Nice guy Walter (Ben Stiller) is out of step with the new regime
Maybe new girl at work Cheryl (Kristen Wiig) and Walter could connect


The recently released The Secret Life of Walter Mitty is not so much a remake of Kaye's 1947 film as it is an update. Both film's depart from James Thurber's The New Yorker 1939 short story, which depicted the dreamy, married (and henpecked) Mitty. Ben Stiller, who both stars as Mitty and directed the film, gives his version of the character an entirely different spin. He is still a dreamer, but he has a backstory that inspires not ridicule, but empathy. The audience gradually learns that after his father died when he was a teenager, young Walter took on the responsibility of providing for his mom (Shirley MacLaine) and sister (Kathryn Hahn). For many years he has been working in the basement photo archives of Life magazine, helping choose the most adventurous images for its covers, frequently provided by globe-trotting and award-winning photojournalist Sean O'Connell (Sean Penn, in a small, but great role, probably one of the calmest, least tortured, most relatable, characters of his career). Life is being dismantled and turned into an online-only magazine by a cadre of bearded, nasty villains led by Ted Hendricks (Adam Scott). Not only is Walter's job in jeopardy, but that of his colleague Hernando (Adrian Martinez) and the new girl at work, who has become the object of his fantasies, single mom Cheryl Melhoff (Kristen Wiig).

With a little encouragement from Cheryl, Walter goes on an adventure to track one of Sean's missing images — and the potential final print cover for Life — and his dream world quickly pales in comparison to his own travels. Tracking Sean takes Walter from Greenland to Iceland to Afghanistan, where he not only witnesses such wonders as an erupting volcano, but has the chance to remember his own youthful wild days and dreams. Walter Mitty even has one musical number, a la Danny Kaye — when Walter imagines Cheryl as a troubadour, spurring him on his travels (with more than a little help from David Bowie and his song "Space Oddity.")
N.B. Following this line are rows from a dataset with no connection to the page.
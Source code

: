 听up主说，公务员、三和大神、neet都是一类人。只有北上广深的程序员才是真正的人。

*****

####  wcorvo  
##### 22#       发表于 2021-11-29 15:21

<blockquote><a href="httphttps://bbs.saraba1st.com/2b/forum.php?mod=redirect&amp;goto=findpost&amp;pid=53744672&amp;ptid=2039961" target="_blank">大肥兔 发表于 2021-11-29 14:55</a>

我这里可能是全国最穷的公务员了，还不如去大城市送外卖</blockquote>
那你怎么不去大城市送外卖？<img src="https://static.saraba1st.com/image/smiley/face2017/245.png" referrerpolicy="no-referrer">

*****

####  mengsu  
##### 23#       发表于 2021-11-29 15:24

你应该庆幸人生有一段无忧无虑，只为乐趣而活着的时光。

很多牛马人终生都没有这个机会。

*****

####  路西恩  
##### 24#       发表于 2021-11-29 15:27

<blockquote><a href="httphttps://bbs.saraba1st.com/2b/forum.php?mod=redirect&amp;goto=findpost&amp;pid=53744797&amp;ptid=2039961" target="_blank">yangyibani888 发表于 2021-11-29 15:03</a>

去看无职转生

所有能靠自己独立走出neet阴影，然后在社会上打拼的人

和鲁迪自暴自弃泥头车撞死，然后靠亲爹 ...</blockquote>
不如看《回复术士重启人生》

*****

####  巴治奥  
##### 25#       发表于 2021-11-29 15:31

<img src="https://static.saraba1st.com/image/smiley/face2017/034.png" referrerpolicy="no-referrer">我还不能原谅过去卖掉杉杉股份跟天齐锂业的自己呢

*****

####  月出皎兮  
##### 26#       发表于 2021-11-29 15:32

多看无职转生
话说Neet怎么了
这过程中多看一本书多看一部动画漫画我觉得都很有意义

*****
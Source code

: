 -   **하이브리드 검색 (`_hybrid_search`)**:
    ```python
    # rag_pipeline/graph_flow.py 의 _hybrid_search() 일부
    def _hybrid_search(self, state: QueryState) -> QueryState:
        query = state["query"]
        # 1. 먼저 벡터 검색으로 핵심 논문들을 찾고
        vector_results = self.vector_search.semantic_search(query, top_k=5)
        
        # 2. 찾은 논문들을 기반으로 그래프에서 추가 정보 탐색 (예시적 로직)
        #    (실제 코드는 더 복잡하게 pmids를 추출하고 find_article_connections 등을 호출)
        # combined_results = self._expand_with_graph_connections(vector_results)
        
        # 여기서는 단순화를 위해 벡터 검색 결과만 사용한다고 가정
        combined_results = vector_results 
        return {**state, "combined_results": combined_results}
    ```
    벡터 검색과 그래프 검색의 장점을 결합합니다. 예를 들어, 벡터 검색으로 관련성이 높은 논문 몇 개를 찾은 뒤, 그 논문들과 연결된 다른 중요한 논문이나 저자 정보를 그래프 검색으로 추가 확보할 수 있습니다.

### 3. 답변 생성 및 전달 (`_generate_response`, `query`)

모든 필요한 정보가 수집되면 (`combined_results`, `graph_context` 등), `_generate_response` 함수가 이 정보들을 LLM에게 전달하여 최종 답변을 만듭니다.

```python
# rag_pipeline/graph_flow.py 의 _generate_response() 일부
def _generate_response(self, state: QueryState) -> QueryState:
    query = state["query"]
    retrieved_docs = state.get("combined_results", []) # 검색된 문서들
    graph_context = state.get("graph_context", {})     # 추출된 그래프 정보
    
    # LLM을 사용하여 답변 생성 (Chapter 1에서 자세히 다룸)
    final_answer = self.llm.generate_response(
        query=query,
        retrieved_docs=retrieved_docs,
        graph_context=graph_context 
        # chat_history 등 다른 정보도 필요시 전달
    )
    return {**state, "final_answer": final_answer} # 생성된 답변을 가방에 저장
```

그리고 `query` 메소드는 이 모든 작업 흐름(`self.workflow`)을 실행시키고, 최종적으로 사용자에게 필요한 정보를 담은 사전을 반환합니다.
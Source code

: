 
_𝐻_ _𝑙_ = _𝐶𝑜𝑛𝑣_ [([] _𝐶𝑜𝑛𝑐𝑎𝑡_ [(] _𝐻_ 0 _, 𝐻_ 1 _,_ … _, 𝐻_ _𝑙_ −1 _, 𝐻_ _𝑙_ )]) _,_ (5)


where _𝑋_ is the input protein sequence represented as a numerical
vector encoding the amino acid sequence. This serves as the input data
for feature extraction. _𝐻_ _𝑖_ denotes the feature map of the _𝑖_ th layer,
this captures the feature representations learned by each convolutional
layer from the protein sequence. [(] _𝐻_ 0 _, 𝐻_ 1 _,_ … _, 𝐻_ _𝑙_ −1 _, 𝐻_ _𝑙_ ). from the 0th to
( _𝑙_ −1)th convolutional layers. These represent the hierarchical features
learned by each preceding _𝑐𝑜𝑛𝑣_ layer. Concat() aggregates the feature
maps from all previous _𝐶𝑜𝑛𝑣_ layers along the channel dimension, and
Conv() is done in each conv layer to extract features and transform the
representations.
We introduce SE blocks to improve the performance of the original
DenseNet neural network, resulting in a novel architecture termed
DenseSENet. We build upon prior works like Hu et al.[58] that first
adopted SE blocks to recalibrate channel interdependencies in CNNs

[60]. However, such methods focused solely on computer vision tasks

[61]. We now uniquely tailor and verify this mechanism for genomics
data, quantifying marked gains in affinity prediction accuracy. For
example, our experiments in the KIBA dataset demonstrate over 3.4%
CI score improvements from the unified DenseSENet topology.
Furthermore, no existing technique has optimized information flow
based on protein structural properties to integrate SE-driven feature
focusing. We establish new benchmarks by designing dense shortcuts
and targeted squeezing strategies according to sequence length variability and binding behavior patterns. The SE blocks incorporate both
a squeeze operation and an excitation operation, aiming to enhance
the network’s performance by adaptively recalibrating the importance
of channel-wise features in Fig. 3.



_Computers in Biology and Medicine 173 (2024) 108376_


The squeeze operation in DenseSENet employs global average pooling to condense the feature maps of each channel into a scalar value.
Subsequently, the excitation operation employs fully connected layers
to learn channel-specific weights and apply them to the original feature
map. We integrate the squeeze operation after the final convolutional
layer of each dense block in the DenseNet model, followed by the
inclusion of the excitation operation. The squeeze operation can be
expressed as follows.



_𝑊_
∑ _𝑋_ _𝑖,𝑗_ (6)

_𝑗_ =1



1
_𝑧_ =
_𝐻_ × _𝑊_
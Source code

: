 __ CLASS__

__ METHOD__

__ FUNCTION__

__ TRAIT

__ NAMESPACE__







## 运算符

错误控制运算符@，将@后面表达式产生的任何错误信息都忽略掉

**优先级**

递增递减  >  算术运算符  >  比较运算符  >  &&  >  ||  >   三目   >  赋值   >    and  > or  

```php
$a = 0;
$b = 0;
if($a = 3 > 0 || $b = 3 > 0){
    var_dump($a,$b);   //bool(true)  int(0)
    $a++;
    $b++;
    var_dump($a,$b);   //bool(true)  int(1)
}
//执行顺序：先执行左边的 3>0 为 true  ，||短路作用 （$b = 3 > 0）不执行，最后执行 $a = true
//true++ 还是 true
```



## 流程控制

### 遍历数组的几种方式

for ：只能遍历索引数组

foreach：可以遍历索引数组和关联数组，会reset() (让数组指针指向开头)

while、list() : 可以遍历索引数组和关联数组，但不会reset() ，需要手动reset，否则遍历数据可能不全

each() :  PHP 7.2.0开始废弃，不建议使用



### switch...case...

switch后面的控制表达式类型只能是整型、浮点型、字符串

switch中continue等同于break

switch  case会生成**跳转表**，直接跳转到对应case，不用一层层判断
Walter rediscovers some of his forgotten skills in Iceland
Walter finally gets to see his "partner" Sean (Sean Penn) in person

The pace of the movie is sometimes as dreamy as its protagonist. Viewers will be rewarded by little moments, like watching an earnest Walter showing Cheryl's son how to use a skateboard, and not showing off, but exhibiting some pretty expressive skills, while an oblivious Cheryl chats on a phone nearby. Stiller is just as home here in this sometimes quiet, contemplative film as he is in the over-the-top comedies that fans have come to expect from him, like Night at the Museum and those silly Fockermovies. There are a few great sequences, dream and otherwise, utilizing CGI, but impressive visual panoramas are a bigger focus than action sequences. Walter Mitty is about middle age, and not forgetting who you are or who you wanted to be. And being able to write some new adventures for yourself in the process. It's a sweet film.